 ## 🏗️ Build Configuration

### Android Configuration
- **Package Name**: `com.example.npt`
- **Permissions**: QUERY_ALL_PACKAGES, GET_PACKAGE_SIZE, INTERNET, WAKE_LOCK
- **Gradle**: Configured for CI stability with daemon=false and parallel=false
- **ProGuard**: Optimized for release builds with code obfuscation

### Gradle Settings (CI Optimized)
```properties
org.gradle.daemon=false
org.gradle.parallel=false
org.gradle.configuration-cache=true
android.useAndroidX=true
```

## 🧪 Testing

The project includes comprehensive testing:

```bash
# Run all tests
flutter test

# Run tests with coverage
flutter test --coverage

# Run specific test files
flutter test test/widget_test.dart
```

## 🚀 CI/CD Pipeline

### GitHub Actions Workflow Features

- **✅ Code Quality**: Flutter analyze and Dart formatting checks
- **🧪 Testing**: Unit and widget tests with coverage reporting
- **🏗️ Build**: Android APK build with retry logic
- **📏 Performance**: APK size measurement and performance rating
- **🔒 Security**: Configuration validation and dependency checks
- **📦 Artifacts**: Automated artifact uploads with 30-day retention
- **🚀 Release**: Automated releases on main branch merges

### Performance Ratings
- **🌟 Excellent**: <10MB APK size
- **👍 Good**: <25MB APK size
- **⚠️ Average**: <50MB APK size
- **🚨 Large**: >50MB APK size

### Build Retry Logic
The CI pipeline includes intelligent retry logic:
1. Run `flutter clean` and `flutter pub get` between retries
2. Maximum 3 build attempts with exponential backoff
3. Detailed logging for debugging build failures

= = = = =

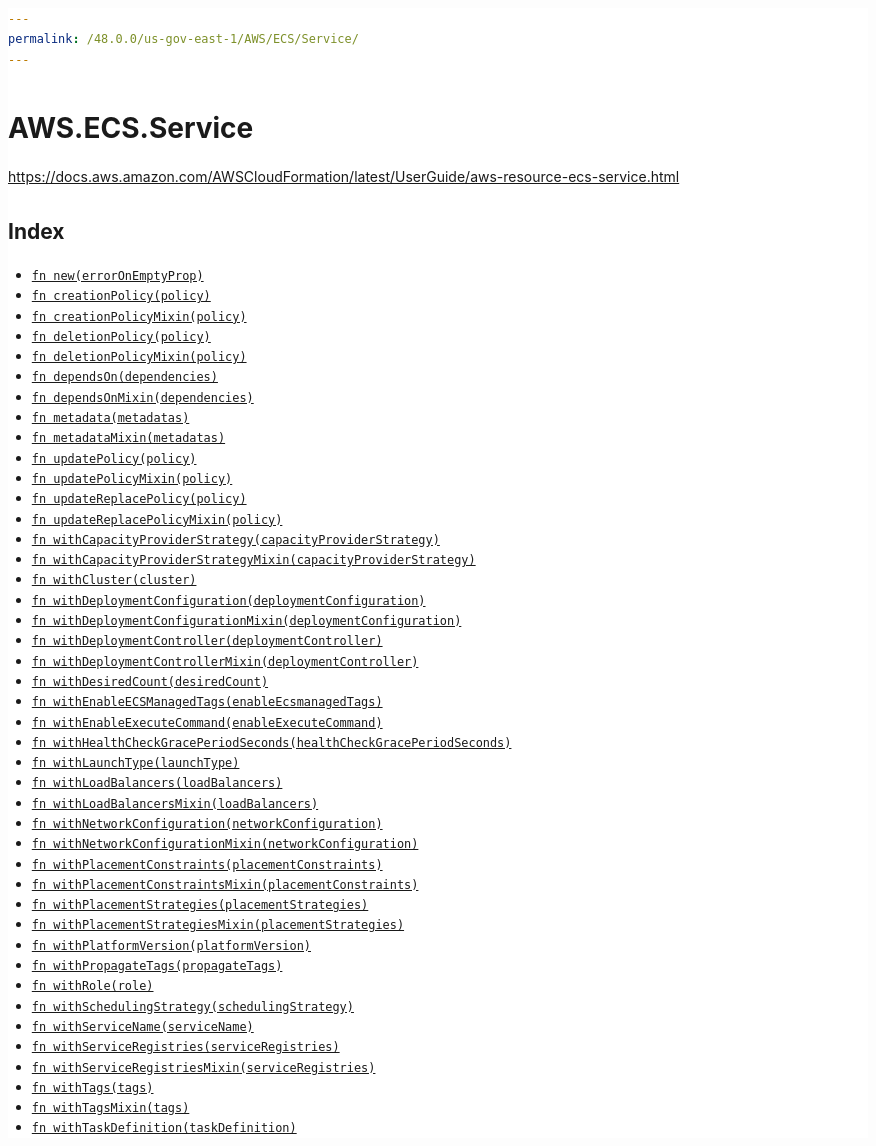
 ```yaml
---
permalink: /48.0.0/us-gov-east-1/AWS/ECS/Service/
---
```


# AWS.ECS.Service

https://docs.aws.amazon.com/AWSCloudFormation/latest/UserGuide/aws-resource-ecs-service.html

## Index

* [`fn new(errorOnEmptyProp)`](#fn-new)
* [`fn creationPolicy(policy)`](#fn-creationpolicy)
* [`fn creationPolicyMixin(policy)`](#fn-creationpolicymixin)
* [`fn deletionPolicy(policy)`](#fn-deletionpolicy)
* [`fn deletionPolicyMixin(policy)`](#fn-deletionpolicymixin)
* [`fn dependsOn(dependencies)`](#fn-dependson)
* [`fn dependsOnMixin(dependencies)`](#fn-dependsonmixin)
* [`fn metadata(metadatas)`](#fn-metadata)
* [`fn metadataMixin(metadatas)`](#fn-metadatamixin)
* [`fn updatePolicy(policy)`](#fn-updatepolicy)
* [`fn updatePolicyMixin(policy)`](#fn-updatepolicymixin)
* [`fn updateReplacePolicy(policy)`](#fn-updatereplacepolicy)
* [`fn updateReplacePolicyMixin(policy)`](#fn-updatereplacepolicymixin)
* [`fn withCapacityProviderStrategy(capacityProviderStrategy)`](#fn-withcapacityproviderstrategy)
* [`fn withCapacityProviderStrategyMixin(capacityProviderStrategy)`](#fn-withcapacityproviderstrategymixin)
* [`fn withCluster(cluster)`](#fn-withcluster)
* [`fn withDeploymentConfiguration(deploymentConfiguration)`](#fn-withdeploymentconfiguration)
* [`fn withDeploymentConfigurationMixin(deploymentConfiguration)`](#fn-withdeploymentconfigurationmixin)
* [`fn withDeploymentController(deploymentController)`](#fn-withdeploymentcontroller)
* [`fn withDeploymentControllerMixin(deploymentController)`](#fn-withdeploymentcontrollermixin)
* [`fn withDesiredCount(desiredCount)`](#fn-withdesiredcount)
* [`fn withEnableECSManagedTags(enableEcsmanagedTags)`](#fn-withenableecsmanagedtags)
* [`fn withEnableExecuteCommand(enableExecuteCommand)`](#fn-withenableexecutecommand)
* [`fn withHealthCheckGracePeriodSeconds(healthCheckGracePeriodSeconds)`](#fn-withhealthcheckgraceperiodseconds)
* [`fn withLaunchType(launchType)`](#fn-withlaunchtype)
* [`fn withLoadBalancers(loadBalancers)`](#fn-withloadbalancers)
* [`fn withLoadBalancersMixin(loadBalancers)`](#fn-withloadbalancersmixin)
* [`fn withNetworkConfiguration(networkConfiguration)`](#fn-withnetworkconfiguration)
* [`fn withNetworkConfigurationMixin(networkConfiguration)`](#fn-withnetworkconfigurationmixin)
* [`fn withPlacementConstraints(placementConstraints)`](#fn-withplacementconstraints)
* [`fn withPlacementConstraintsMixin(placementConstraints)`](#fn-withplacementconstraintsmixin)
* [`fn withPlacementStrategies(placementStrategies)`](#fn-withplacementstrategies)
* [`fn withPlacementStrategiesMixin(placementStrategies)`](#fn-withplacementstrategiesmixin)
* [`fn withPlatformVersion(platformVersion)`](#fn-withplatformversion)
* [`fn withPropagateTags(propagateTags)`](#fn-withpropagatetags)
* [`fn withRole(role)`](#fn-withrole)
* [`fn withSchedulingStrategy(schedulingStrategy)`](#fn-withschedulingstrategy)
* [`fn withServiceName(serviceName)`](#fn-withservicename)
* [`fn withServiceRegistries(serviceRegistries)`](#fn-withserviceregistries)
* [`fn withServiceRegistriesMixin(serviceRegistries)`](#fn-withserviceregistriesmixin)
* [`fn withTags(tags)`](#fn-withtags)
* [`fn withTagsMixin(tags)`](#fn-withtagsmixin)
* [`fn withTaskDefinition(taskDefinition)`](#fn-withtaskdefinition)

= = = = =

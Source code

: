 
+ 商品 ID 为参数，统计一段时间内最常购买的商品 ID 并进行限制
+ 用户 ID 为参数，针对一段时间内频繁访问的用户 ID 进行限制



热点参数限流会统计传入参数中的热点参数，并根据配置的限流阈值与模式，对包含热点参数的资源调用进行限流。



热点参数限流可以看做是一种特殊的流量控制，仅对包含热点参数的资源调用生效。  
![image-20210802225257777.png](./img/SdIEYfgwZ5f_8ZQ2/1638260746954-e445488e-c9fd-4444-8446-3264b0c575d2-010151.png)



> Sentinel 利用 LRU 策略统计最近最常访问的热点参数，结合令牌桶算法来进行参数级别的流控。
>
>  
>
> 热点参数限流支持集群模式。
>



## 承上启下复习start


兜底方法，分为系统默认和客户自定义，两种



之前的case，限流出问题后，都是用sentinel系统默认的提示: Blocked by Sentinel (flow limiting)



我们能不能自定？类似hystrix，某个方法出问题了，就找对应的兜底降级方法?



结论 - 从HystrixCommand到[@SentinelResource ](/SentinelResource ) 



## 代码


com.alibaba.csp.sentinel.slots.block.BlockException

= = = = =

[Task to complete]
Within the material above, transcribe exactly the lines that run from the line holding "## 🏗️ Build Configuration" through the line holding "- **ProGuard**: Optimized".

[Answer area]
 ## 🏗️ Build Configuration

### Android Configuration
- **Package Name**: `com.example.npt`
- **Permissions**: QUERY_ALL_PACKAGES, GET_PACKAGE_SIZE, INTERNET, WAKE_LOCK
- **Gradle**: Configured for CI stability with daemon=false and parallel=false
- **ProGuard**: Optimized for release builds with code obfuscation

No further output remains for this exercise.